::: Material for the task

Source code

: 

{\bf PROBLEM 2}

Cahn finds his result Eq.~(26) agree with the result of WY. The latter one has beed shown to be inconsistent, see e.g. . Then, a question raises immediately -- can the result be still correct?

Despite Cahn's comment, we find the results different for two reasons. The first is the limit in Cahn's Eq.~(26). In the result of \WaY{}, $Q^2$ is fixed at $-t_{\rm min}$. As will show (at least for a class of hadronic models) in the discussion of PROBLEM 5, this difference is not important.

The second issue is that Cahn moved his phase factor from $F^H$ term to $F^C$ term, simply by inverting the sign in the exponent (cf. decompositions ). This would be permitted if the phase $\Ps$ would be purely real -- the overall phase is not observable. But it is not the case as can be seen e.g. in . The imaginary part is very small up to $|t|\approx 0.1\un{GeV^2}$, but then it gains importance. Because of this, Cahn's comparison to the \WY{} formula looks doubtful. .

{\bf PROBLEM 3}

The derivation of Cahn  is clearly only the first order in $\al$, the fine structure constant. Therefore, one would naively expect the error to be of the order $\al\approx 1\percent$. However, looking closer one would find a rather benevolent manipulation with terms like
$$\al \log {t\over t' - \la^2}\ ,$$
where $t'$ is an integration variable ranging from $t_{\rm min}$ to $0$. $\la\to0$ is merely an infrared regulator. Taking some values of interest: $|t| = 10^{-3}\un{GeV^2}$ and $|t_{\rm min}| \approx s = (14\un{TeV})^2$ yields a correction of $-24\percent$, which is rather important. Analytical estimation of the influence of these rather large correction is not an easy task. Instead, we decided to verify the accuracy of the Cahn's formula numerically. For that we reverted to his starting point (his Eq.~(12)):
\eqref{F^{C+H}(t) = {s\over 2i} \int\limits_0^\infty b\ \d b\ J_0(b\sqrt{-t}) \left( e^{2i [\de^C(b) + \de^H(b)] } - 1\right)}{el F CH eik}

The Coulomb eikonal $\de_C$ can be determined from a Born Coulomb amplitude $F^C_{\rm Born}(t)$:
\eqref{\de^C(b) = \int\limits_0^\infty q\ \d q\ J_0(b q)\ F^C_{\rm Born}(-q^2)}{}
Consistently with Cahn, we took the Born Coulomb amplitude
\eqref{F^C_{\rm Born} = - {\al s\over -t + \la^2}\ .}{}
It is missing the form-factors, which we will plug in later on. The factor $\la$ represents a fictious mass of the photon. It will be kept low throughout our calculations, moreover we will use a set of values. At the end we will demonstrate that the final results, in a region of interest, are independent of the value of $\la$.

::::::

What the task asks: Every entry is to be copied exactly, with none omitted.

Result of the task:
Source code

: 

{\bf PROBLEM 2}

Cahn finds his result Eq.~(26) agree with the result of WY. The latter one has beed shown to be inconsistent, see e.g. . Then, a question raises immediately -- can the result be still correct?

Despite Cahn's comment, we find the results different for two reasons. The first is the limit in Cahn's Eq.~(26). In the result of \WaY{}, $Q^2$ is fixed at $-t_{\rm min}$. As will show (at least for a class of hadronic models) in the discussion of PROBLEM 5, this difference is not important.

The second issue is that Cahn moved his phase factor from $F^H$ term to $F^C$ term, simply by inverting the sign in the exponent (cf. decompositions ). This would be permitted if the phase $\Ps$ would be purely real -- the overall phase is not observable. But it is not the case as can be seen e.g. in . The imaginary part is very small up to $|t|\approx 0.1\un{GeV^2}$, but then it gains importance. Because of this, Cahn's comparison to the \WY{} formula looks doubtful. .

{\bf PROBLEM 3}

The derivation of Cahn  is clearly only the first order in $\al$, the fine structure constant. Therefore, one would naively expect the error to be of the order $\al\approx 1\percent$. However, looking closer one would find a rather benevolent manipulation with terms like
$$\al \log {t\over t' - \la^2}\ ,$$
where $t'$ is an integration variable ranging from $t_{\rm min}$ to $0$. $\la\to0$ is merely an infrared regulator. Taking some values of interest: $|t| = 10^{-3}\un{GeV^2}$ and $|t_{\rm min}| \approx s = (14\un{TeV})^2$ yields a correction of $-24\percent$, which is rather important. Analytical estimation of the influence of these rather large correction is not an easy task. Instead, we decided to verify the accuracy of the Cahn's formula numerically. For that we reverted to his starting point (his Eq.~(12)):
\eqref{F^{C+H}(t) = {s\over 2i} \int\limits_0^\infty b\ \d b\ J_0(b\sqrt{-t}) \left( e^{2i [\de^C(b) + \de^H(b)] } - 1\right)}{el F CH eik}

The Coulomb eikonal $\de_C$ can be determined from a Born Coulomb amplitude $F^C_{\rm Born}(t)$:
\eqref{\de^C(b) = \int\limits_0^\infty q\ \d q\ J_0(b q)\ F^C_{\rm Born}(-q^2)}{}
Consistently with Cahn, we took the Born Coulomb amplitude
\eqref{F^C_{\rm Born} = - {\al s\over -t + \la^2}\ .}{}
It is missing the form-factors, which we will plug in later on. The factor $\la$ represents a fictious mass of the photon. It will be kept low throughout our calculations, moreover we will use a set of values. At the end we will demonstrate that the final results, in a region of interest, are independent of the value of $\la$.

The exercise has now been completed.